▶ **Exercise requirements**:
Please retype the entries below exactly, only from their first line through the line containing "Si la valeur est une chaîne", leaving every picture out.

[[ Supplied records, beginning ]]

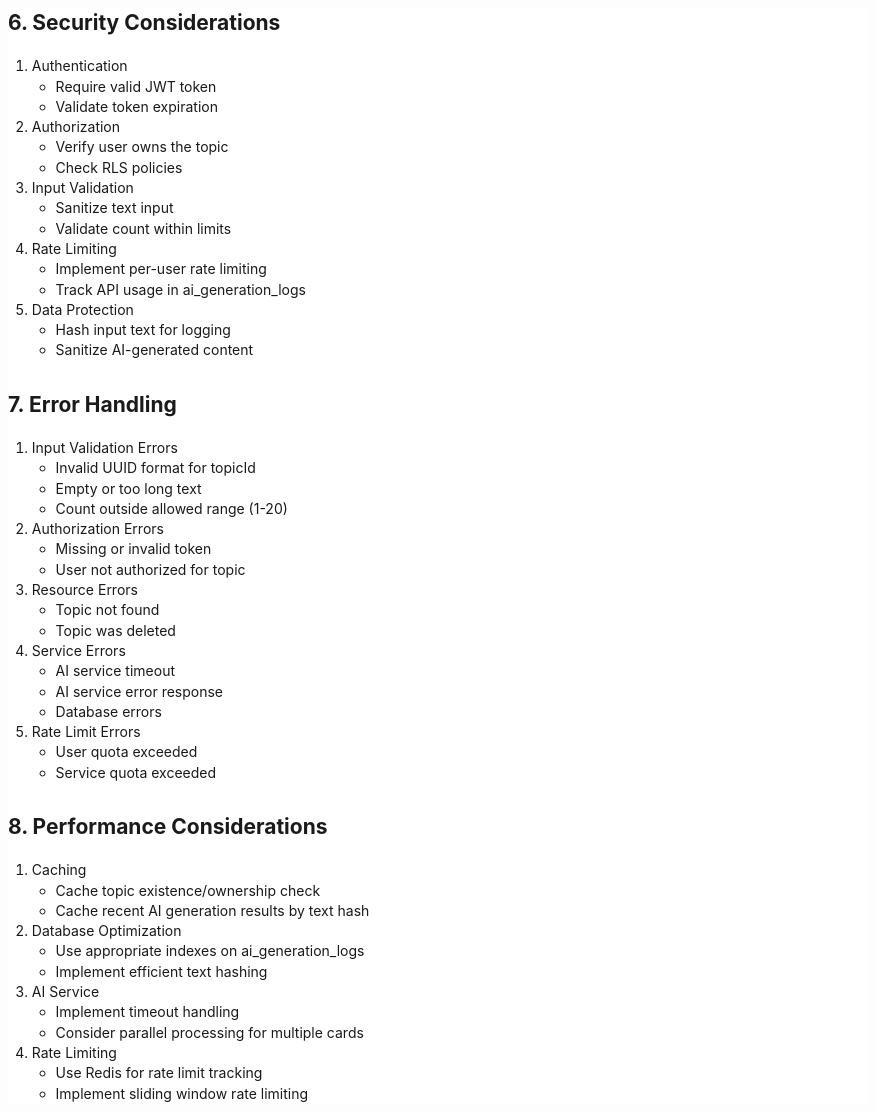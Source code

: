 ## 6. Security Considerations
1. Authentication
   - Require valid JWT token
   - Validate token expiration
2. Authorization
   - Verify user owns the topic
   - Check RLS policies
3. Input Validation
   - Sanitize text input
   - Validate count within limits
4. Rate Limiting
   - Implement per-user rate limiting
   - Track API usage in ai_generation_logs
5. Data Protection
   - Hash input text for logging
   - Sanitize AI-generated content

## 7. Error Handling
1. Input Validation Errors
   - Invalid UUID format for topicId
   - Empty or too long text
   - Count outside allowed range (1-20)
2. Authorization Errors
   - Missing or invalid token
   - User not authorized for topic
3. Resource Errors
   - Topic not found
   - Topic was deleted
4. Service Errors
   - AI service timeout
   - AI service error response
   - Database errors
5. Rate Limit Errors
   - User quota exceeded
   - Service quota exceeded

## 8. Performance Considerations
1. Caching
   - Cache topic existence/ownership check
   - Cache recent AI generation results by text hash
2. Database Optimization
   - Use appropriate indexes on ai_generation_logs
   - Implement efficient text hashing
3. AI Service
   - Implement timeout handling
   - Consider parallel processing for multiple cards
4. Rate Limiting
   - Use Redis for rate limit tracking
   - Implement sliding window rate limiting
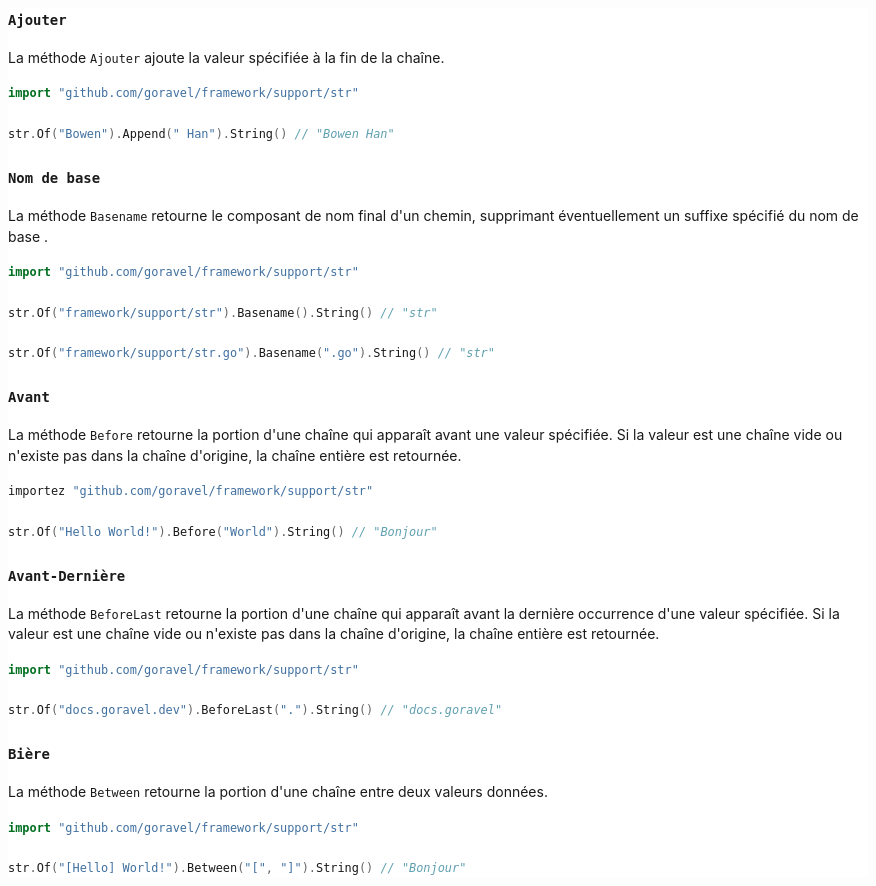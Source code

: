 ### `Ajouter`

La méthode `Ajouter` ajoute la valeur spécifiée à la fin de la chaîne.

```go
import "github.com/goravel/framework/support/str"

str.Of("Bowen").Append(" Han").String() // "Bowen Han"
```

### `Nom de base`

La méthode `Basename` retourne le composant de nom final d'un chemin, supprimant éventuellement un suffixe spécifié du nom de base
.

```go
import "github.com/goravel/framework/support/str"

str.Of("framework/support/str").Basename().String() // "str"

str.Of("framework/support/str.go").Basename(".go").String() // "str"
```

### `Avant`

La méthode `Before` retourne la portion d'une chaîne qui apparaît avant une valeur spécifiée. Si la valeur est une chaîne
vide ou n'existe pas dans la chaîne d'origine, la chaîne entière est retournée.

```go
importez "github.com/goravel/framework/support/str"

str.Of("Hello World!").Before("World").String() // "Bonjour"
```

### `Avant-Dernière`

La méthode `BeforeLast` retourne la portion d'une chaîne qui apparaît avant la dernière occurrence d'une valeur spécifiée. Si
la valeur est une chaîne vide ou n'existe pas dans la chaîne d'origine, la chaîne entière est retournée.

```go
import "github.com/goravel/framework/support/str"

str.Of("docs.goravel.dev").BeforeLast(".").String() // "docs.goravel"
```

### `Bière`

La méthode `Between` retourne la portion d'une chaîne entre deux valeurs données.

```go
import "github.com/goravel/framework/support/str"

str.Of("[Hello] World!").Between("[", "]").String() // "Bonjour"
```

[[ Supplied records, end ]]

▶ **Your response**:
Source code

: ## 6. Security Considerations
1. Authentication
   - Require valid JWT token
   - Validate token expiration
2. Authorization
   - Verify user owns the topic
   - Check RLS policies
3. Input Validation
   - Sanitize text input
   - Validate count within limits
4. Rate Limiting
   - Implement per-user rate limiting
   - Track API usage in ai_generation_logs
5. Data Protection
   - Hash input text for logging
   - Sanitize AI-generated content

## 7. Error Handling
1. Input Validation Errors
   - Invalid UUID format for topicId
   - Empty or too long text
   - Count outside allowed range (1-20)
2. Authorization Errors
   - Missing or invalid token
   - User not authorized for topic
3. Resource Errors
   - Topic not found
   - Topic was deleted
4. Service Errors
   - AI service timeout
   - AI service error response
   - Database errors
5. Rate Limit Errors
   - User quota exceeded
   - Service quota exceeded

## 8. Performance Considerations
1. Caching
   - Cache topic existence/ownership check
   - Cache recent AI generation results by text hash
2. Database Optimization
   - Use appropriate indexes on ai_generation_logs
   - Implement efficient text hashing
3. AI Service
   - Implement timeout handling
   - Consider parallel processing for multiple cards
4. Rate Limiting
   - Use Redis for rate limit tracking
   - Implement sliding window rate limiting
Source code

: ### `Ajouter`

La méthode `Ajouter` ajoute la valeur spécifiée à la fin de la chaîne.

```go
import "github.com/goravel/framework/support/str"

str.Of("Bowen").Append(" Han").String() // "Bowen Han"
```

### `Nom de base`

La méthode `Basename` retourne le composant de nom final d'un chemin, supprimant éventuellement un suffixe spécifié du nom de base
.

```go
import "github.com/goravel/framework/support/str"

str.Of("framework/support/str").Basename().String() // "str"

str.Of("framework/support/str.go").Basename(".go").String() // "str"
```

### `Avant`

La méthode `Before` retourne la portion d'une chaîne qui apparaît avant une valeur spécifiée. Si la valeur est une chaîne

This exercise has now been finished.